For some reason, employees started to think they would get punished if they asked for the budget. You don’t get everything, but have you budgeted for the 2-8 various updates (now multiply by how many servers you have) you may need to do all year for your Domino environment? That number gets large fast, especially if you assign a value to it.

Why assign a value?

Because you should be clawing back money from every cost center. Again, internal budget money matters. Think about your budget if you had been "paid back" by the other cost centers.

When Lotusphere/Connect/Connected existed, you had to beg your company to go sometimes. How many of you went to the HCL Factory Tours? I hope you all knew they did these. If not, why not? You should all have been at them.

Did you think you would get fired for asking to go?

No, usually, the fear is to do anything that will get Domino seen inside your company. The CIO may demand someone's head for saying the D word, or your boss gets pushback for the old software.
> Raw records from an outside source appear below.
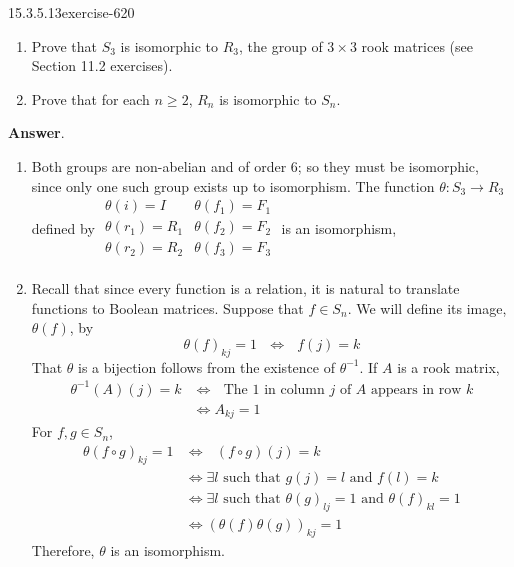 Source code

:\documentclass[twoside,10pt,]{book}
\numberwithin{equation}{section}
\begin{document}
\begin{divisionsolution}{15.3.5.13}{}{exercise-620}%
\hypertarget{p-5522}{}%
\leavevmode%
\begin{enumerate}[label=(\alph*)]
\item\hypertarget{li-2447}{}\hypertarget{p-5523}{}%
Prove that \(S_3\) is isomorphic to \(R_3\),  the group of \(3 \times 3\) rook matrices (see Section 11.2 exercises).%
\item\hypertarget{li-2448}{}\hypertarget{p-5524}{}%
Prove that for each \(n \geq  2\), \(R_n\) is isomorphic to \(S_n\).%
\end{enumerate}
%
\par\smallskip%
\noindent\textbf{Answer}.\quad%
\hypertarget{p-5525}{}%
\leavevmode%
\begin{enumerate}[label=(\alph*)]
\item\hypertarget{li-2449}{}\hypertarget{p-5526}{}%
Both groups are non-abelian and of order 6; so they must be isomorphic, since only one such group exists up to isomorphism. The function \(\theta:S_3\to R_3\) defined by \(\begin{array}{cc}
\theta(i)=I & \theta\left(f_1\right)=F_1 \\
\theta\left(r_1\right)=R_1 & \theta\left(f_2\right)=F_2 \\
\theta\left(r_2\right)=R_2 & \theta\left(f_3\right)=F_3 \\
\end{array}\) is an isomorphism,%
\item\hypertarget{li-2450}{}\hypertarget{p-5527}{}%
Recall that since every function is a relation, it is natural to translate functions to Boolean matrices. Suppose that \(f\in S_n\). We will define its image, \(\theta(f)\), by%
\begin{equation*}
\theta(f)_{kj}=1\textrm{    }\Leftrightarrow \textrm{      }f(j)=k
\end{equation*}
That \(\theta\) is a bijection follows from the existence of \(\theta^{-1}\).   If \(A\) is a rook matrix,%
\begin{equation*}
\begin{split}
\theta^{-1}(A)(j)=k &\Leftrightarrow \textrm{ }\textrm{The } 1
\textrm{ in} \textrm{ column } j \textrm{ of } A \textrm{ appears} \textrm{ in} \textrm{ row } k \\
&\Leftrightarrow A_{kj}=1
\end{split}
\end{equation*}
For \(f,g\in  S_n\),%
\begin{equation*}
\begin{split}
\theta(f\circ g)_{kj}= 1 & \Leftrightarrow \textrm{ }(f \circ g)(j)=k\\
& \Leftrightarrow \exists  l\textrm{ such that }g(j)=l \textrm{ and } f(l)=k\\
& \Leftrightarrow \exists  l\textrm{ such that } \theta(g)_{lj}=1\textrm{ and }\textrm{}\theta(f)_{kl}=1\\
& \Leftrightarrow (\theta(f)\theta(g))_{kj}=1
\end{split}
\end{equation*}
Therefore,  \(\theta\) is an isomorphism.%
\end{enumerate}
%
\end{divisionsolution}%
\end{document}
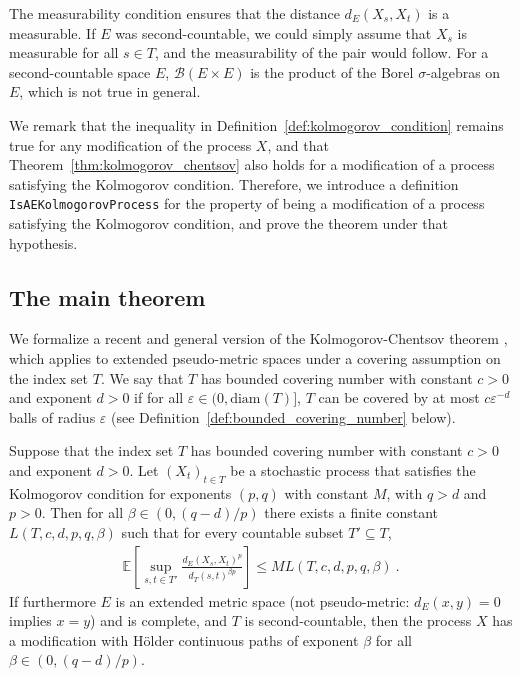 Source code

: \documentclass[lean]{Draft}
\begin{document}
The measurability condition ensures that the distance $d_E(X_s, X_t)$ is a measurable.
If $E$ was second-countable, we could simply assume that $X_s$ is measurable for all $s \in T$, and the measurability of the pair would follow.
For a second-countable space $E$, $\mathcal{B}(E \times E)$ is the product of the Borel $\sigma$-algebras on $E$, which is not true in general.

We remark that the inequality in Definition~\ref{def:kolmogorov_condition} remains true for any modification of the process $X$, and that Theorem~\ref{thm:kolmogorov_chentsov} also holds for a modification of a process satisfying the Kolmogorov condition.
Therefore, we introduce a definition \lstinline|IsAEKolmogorovProcess| for the property of being a modification of a process satisfying the Kolmogorov condition, and prove the theorem under that hypothesis.


\subsection{The main theorem}

We formalize a recent and general version of the Kolmogorov-Chentsov theorem \cite[Theorem 1]{kratschmer2023kolmogorov}, which applies to extended pseudo-metric spaces under a covering assumption on the index set $T$.
We say that $T$ has bounded covering number with constant $c > 0$ and exponent $d > 0$ if for all $\varepsilon \in (0, \mathrm{diam}(T)]$, $T$ can be covered by at most $c \varepsilon^{-d}$ balls of radius $\varepsilon$ (see Definition~\ref{def:bounded_covering_number} below).

\begin{theorem}\label{thm:kolmogorov_chentsov}
Suppose that the index set $T$ has bounded covering number with constant $c>0$ and exponent $d > 0$.
Let $(X_t)_{t \in T}$ be a stochastic process that satisfies the Kolmogorov condition for exponents $(p,q)$ with constant $M$, with $q > d$ and $p > 0$.
Then for all $\beta \in(0, (q - d)/p)$ there exists a finite constant $L(T, c, d, p, q, \beta)$ such that for every countable subset $T' \subseteq T$,
\begin{align*}
  \mathbb{E}\left[ \sup_{s, t \in T'} \frac{d_E(X_s, X_t)^p}{d_T(s, t)^{\beta p}} \right]
  \le M L(T, c, d, p, q, \beta)
  \: .
\end{align*}
If furthermore $E$ is an extended metric space (not pseudo-metric: $d_E(x,y) = 0$ implies $x = y$) and is complete, and $T$ is second-countable, then the process $X$ has a modification with Hölder continuous paths of exponent $\beta$ for all $\beta \in (0, (q - d)/p)$.
\end{theorem}
\end{document}
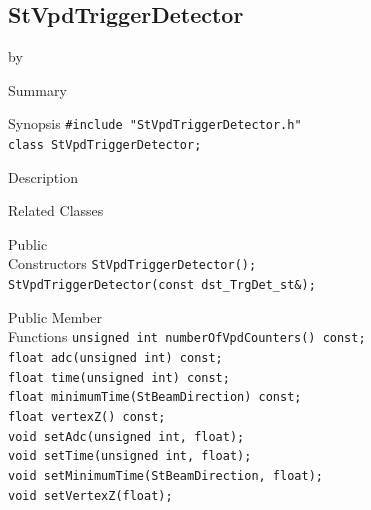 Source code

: \documentclass[twoside]{article}
\newcommand{\entrylabel}[1]{\mbox{\textbf{{#1}}}\hfil}%
\newenvironment{entry}
{\begin{list}{}%
    {\renewcommand{\makelabel}{\entrylabel}%
     \setlength{\labelwidth}{90pt}%
     \setlength{\leftmargin}{\labelwidth}
     \advance\leftmargin by \labelsep%
      }%
    }%
  {\end{list}}
\newcommand{\Entrylabel}[1]%
{\raisebox{0pt}[1ex][0pt]{\makebox[\labelwidth][l]%
    {\parbox[t]{\labelwidth}{\hspace{0pt}\textbf{{#1}}}}}}
\newenvironment{Entry}%
{\renewcommand{\entrylabel}{\Entrylabel}\begin{entry}}%
  {\end{entry}}
\begin{document}
\subsection{StVpdTriggerDetector}
\label{sec:StVpdTriggerDetector}
\begin{Entry}
\item[Summary]
\item[Synopsis]
    \verb+#include "StVpdTriggerDetector.h"+\\
    \verb+class StVpdTriggerDetector;+\\
\item[Description]
\item[Related Classes]
\item[Public\\ Constructors]
    \verb+StVpdTriggerDetector();+\\
    \verb+StVpdTriggerDetector(const dst_TrgDet_st&);+\\
\item[Public Member\\ Functions]
    \verb+unsigned int numberOfVpdCounters() const;+\\
    \verb+float adc(unsigned int) const;+\\
    \verb+float time(unsigned int) const;+\\
    \verb+float minimumTime(StBeamDirection) const;+\\
    \verb+float vertexZ() const;+\\
    \verb+void setAdc(unsigned int, float);+\\
    \verb+void setTime(unsigned int, float);+\\
    \verb+void setMinimumTime(StBeamDirection, float);+\\
    \verb+void setVertexZ(float);+\\
\end{Entry}
\clearpage
\end{document}
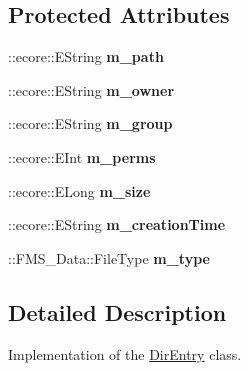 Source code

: \subsection*{Protected Attributes}
\begin{DoxyCompactItemize}
\item 
\hypertarget{classFMS__Data_1_1DirEntry_a97394a2d85680fda30a9ab0f065edbef}{
::ecore::EString {\bfseries m\_\-path}}
\label{classFMS__Data_1_1DirEntry_a97394a2d85680fda30a9ab0f065edbef}

\item 
\hypertarget{classFMS__Data_1_1DirEntry_a376a8bd41834c0b4823963dd8088462a}{
::ecore::EString {\bfseries m\_\-owner}}
\label{classFMS__Data_1_1DirEntry_a376a8bd41834c0b4823963dd8088462a}

\item 
\hypertarget{classFMS__Data_1_1DirEntry_a0d3c979387270db59e52b03aef90636e}{
::ecore::EString {\bfseries m\_\-group}}
\label{classFMS__Data_1_1DirEntry_a0d3c979387270db59e52b03aef90636e}

\item 
\hypertarget{classFMS__Data_1_1DirEntry_a0c424465b53429ad015bbefc98bee590}{
::ecore::EInt {\bfseries m\_\-perms}}
\label{classFMS__Data_1_1DirEntry_a0c424465b53429ad015bbefc98bee590}

\item 
\hypertarget{classFMS__Data_1_1DirEntry_a59eb9eb90bd94e0f5895c3e378ae5461}{
::ecore::ELong {\bfseries m\_\-size}}
\label{classFMS__Data_1_1DirEntry_a59eb9eb90bd94e0f5895c3e378ae5461}

\item 
\hypertarget{classFMS__Data_1_1DirEntry_a42ce19d63a30cdf0a5af09682fcb668d}{
::ecore::EString {\bfseries m\_\-creationTime}}
\label{classFMS__Data_1_1DirEntry_a42ce19d63a30cdf0a5af09682fcb668d}

\item 
\hypertarget{classFMS__Data_1_1DirEntry_af28e5597963733c89c8a32ad03bf62cb}{
::FMS\_\-Data::FileType {\bfseries m\_\-type}}
\label{classFMS__Data_1_1DirEntry_af28e5597963733c89c8a32ad03bf62cb}

\end{DoxyCompactItemize}


\subsection{Detailed Description}
Implementation of the \hyperlink{classFMS__Data_1_1DirEntry}{DirEntry} class.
Whatever the reason, I understand, but keep in mind, you are not helping yourself in the long run because you aren't giving your company any reason to stick with Domino. 

I also blame the HCL sales rep at this point because they should be talking to you regularly by phone, email, WhatsApp, SMS, X, TikTok, set up an Ai auto message, whatever, I don't care, but they need to be on your side and not just "we have a webinar" or licensing renewal times. 

To be fair to the HCL rep, they do what makes them money first before anything else, but if they don't want to lose customers, they could be more proactive, so could most of us, that's all I will say here.

Money is everything, and you don’t understand what money means.

Money means one thing to you, but it is totally different to executives. 

You think asking for 10k is too much when the executive deals with million-dollar deals.

I am not saying deals don’t get lost because of price; that does happen. However, when properly laid out and defined, a solution for your company is not a 25k over-the-weekend app. If you want the executives to take it seriously, it is a 500k project or equivalent for your organization.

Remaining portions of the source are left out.